Author: Sean A. Otto
Publisher: Wipf and Stock Publishers
Published: 2021-04-13
Total Pages: 86
ISBN-13: 1725251043
DOWNLOAD EBOOKJohn Wyclif has been a controversial figure since his own time, often dividing opinion between devoted followers and intransigent opponents. In the fifteenth and sixteenth centuries, there was already a developing mythos about him, and he was variously used as a symbol of heretical depravity or of valorous defense of the gospel. The Reformation calcified opinions, and the two subsequent centuries did not see much development. The nineteenth century marked the beginning of important changes in scholarly opinion, with confessional approaches weakening and giving way to greater objectivity. This trend was strengthened by the emergence of a professional class of historians around the turn of the twentieth century, but the established confessional biases were not quickly done away with until the postwar period.
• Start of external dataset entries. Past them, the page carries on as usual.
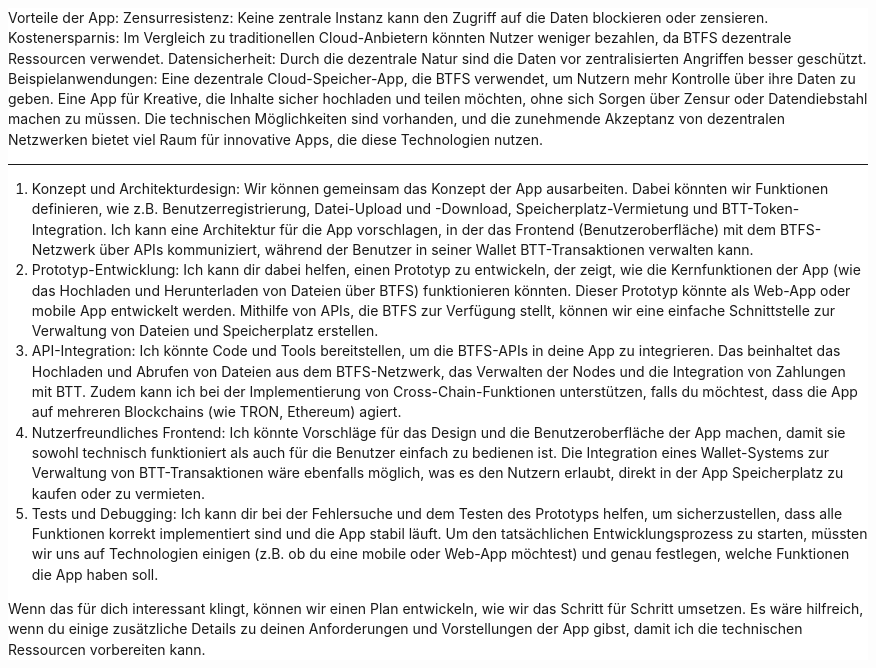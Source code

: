 Vorteile der App:
Zensurresistenz: Keine zentrale Instanz kann den Zugriff auf die Daten blockieren oder zensieren.
Kostenersparnis: Im Vergleich zu traditionellen Cloud-Anbietern könnten Nutzer weniger bezahlen, da BTFS dezentrale Ressourcen verwendet.
Datensicherheit: Durch die dezentrale Natur sind die Daten vor zentralisierten Angriffen besser geschützt.
Beispielanwendungen:
Eine dezentrale Cloud-Speicher-App, die BTFS verwendet, um Nutzern mehr Kontrolle über ihre Daten zu geben.
Eine App für Kreative, die Inhalte sicher hochladen und teilen möchten, ohne sich Sorgen über Zensur oder Datendiebstahl machen zu müssen.
Die technischen Möglichkeiten sind vorhanden, und die zunehmende Akzeptanz von dezentralen Netzwerken bietet viel Raum für innovative Apps, die diese Technologien nutzen.




----------------------------------------------------------------------------------------------------------------------------------------------------------------------------




1. Konzept und Architekturdesign:
Wir können gemeinsam das Konzept der App ausarbeiten. Dabei könnten wir Funktionen definieren, wie z.B. Benutzerregistrierung, Datei-Upload und -Download, Speicherplatz-Vermietung und BTT-Token-Integration.
Ich kann eine Architektur für die App vorschlagen, in der das Frontend (Benutzeroberfläche) mit dem BTFS-Netzwerk über APIs kommuniziert, während der Benutzer in seiner Wallet BTT-Transaktionen verwalten kann.
2. Prototyp-Entwicklung:
Ich kann dir dabei helfen, einen Prototyp zu entwickeln, der zeigt, wie die Kernfunktionen der App (wie das Hochladen und Herunterladen von Dateien über BTFS) funktionieren könnten. 
Dieser Prototyp könnte als Web-App oder mobile App entwickelt werden.
Mithilfe von APIs, die BTFS zur Verfügung stellt, können wir eine einfache Schnittstelle zur Verwaltung von Dateien und Speicherplatz erstellen.
3. API-Integration:
Ich könnte Code und Tools bereitstellen, um die BTFS-APIs in deine App zu integrieren. Das beinhaltet das Hochladen und Abrufen von Dateien aus dem BTFS-Netzwerk, das Verwalten der Nodes und die 
Integration von Zahlungen mit BTT.
Zudem kann ich bei der Implementierung von Cross-Chain-Funktionen unterstützen, falls du möchtest, dass die App auf mehreren Blockchains (wie TRON, Ethereum) agiert.
4. Nutzerfreundliches Frontend:
Ich könnte Vorschläge für das Design und die Benutzeroberfläche der App machen, damit sie sowohl technisch funktioniert als auch für die Benutzer einfach zu bedienen ist.
Die Integration eines Wallet-Systems zur Verwaltung von BTT-Transaktionen wäre ebenfalls möglich, was es den Nutzern erlaubt, direkt in der App Speicherplatz zu kaufen oder zu vermieten.
5. Tests und Debugging:
Ich kann dir bei der Fehlersuche und dem Testen des Prototyps helfen, um sicherzustellen, dass alle Funktionen korrekt implementiert sind und die App stabil läuft.
Um den tatsächlichen Entwicklungsprozess zu starten, müssten wir uns auf Technologien einigen (z.B. ob du eine mobile oder Web-App möchtest) und genau festlegen, welche Funktionen die App haben soll.

Wenn das für dich interessant klingt, können wir einen Plan entwickeln, wie wir das Schritt für Schritt umsetzen. Es wäre hilfreich, wenn du einige zusätzliche Details zu deinen 
Anforderungen und Vorstellungen der App gibst, damit ich die technischen Ressourcen vorbereiten kann.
Today, confessional mythmaking is gone and the goal is no longer to show why one particular branch of Christianity is correct, but to present as accurate a picture as possible of the past. As the concerns of the twentieth century give way to those of the twenty-first, it is encouraging that there are still new things to be learned about the past, new ways of seeing and engaging, even with figures so well studied as Wyclif.